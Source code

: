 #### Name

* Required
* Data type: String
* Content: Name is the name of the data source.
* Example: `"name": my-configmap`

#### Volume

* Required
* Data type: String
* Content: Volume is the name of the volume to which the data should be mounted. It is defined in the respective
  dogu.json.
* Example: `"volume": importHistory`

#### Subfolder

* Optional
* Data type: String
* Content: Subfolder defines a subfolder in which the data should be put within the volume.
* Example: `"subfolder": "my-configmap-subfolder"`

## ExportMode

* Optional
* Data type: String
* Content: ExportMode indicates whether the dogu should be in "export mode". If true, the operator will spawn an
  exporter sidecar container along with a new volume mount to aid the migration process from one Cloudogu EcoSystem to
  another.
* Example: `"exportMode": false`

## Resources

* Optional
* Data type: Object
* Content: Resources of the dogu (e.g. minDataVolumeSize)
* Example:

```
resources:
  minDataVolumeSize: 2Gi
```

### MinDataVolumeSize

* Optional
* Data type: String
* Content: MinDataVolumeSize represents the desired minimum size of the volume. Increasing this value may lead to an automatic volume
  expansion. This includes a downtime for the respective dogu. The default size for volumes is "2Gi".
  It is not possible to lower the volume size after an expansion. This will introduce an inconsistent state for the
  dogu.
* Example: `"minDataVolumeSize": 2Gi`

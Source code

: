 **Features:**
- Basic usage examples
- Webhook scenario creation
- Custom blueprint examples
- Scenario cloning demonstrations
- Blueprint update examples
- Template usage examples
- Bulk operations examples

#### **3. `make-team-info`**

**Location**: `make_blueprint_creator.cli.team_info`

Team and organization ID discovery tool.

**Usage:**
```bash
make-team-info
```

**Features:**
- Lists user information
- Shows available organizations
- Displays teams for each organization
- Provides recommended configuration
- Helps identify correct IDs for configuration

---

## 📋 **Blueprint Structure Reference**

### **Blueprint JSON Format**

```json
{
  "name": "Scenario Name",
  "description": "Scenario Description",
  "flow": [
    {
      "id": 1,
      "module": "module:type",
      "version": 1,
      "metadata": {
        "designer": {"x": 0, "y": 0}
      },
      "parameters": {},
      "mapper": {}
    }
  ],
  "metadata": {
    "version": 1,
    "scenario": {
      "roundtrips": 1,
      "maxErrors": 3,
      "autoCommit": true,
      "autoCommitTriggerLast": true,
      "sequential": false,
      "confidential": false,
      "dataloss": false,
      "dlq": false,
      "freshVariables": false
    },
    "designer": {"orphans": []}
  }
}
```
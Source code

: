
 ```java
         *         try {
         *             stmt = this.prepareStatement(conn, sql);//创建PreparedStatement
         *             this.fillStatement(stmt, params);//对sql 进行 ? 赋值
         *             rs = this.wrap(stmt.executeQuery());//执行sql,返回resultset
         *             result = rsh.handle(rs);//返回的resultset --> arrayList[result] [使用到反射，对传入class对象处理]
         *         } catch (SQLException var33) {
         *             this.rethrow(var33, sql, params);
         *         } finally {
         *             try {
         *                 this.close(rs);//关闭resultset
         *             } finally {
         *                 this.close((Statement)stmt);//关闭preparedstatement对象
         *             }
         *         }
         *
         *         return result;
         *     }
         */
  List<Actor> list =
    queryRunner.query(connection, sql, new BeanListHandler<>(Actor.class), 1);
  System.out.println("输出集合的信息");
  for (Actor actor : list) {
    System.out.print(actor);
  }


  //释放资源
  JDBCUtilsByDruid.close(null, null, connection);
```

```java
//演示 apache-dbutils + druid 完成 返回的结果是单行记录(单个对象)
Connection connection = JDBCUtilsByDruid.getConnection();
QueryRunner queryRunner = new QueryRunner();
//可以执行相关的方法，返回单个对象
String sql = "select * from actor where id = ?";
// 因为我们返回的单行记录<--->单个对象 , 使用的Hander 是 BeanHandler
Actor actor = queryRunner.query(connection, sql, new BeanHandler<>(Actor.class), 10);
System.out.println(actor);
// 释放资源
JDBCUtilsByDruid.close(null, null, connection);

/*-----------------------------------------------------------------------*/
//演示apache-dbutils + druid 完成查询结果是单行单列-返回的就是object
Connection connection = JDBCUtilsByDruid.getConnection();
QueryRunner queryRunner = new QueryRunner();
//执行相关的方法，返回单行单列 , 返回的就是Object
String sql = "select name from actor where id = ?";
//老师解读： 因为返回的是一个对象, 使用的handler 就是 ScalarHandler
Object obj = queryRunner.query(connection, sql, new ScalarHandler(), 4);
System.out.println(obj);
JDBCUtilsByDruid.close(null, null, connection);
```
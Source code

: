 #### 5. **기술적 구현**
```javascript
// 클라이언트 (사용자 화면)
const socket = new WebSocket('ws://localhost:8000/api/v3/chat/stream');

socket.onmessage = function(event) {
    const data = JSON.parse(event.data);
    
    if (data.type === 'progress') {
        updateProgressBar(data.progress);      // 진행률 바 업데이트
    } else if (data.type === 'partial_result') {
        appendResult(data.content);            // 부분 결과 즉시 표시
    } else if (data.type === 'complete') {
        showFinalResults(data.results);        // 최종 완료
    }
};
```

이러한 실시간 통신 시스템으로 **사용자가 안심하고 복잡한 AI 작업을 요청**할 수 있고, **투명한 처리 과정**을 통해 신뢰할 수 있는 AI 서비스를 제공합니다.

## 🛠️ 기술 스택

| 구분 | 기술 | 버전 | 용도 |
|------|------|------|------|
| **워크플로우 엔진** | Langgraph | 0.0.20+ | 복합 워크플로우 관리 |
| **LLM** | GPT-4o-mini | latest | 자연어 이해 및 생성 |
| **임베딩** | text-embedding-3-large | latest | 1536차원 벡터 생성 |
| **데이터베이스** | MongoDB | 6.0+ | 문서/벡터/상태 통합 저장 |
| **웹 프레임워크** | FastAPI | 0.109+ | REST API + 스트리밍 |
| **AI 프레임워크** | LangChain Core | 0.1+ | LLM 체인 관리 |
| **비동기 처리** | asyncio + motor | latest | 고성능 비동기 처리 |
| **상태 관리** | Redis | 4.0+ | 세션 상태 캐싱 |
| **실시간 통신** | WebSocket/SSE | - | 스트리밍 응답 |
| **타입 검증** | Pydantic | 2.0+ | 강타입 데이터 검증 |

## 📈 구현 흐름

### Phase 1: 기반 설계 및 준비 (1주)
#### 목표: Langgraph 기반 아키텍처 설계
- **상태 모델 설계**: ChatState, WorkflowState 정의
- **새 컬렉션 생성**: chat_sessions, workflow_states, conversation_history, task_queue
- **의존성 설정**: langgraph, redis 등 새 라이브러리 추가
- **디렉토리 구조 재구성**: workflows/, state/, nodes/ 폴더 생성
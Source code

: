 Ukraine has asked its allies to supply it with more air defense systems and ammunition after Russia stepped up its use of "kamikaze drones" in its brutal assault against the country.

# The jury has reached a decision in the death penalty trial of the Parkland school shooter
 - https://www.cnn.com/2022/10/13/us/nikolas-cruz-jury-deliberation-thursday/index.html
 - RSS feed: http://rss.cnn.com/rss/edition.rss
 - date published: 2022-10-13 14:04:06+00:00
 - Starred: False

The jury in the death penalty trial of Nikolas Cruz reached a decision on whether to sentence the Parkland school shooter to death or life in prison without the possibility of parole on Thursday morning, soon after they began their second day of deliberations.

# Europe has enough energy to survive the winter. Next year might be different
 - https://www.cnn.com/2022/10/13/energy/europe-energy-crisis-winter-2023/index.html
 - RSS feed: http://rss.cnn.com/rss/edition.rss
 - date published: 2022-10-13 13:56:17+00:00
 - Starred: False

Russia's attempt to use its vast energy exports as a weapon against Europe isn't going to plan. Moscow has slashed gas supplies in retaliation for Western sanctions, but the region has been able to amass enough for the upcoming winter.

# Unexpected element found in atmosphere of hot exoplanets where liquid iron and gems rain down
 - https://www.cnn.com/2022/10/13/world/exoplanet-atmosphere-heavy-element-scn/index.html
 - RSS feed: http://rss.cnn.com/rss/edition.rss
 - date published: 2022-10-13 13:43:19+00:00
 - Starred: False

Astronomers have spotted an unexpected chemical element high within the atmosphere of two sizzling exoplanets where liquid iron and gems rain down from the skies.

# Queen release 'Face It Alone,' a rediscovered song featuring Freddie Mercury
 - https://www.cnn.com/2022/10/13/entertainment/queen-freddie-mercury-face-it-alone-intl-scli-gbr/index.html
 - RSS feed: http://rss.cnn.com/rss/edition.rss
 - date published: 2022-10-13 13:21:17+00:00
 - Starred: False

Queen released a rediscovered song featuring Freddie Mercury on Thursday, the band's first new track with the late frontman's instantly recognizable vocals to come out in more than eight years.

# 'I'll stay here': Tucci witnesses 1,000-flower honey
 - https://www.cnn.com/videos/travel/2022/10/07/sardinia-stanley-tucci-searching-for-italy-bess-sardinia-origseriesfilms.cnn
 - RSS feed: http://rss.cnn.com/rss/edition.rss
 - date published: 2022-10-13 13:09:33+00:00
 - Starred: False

### [WHAT IS BEING ASKED]
Go through the records and show every line with the string "will" in it.

### [SOLVED EXERCISE]
* Content: ExportMode indicates whether the dogu should be in "export mode". If true, the operator will spawn an
  It is not possible to lower the volume size after an expansion. This will introduce an inconsistent state for the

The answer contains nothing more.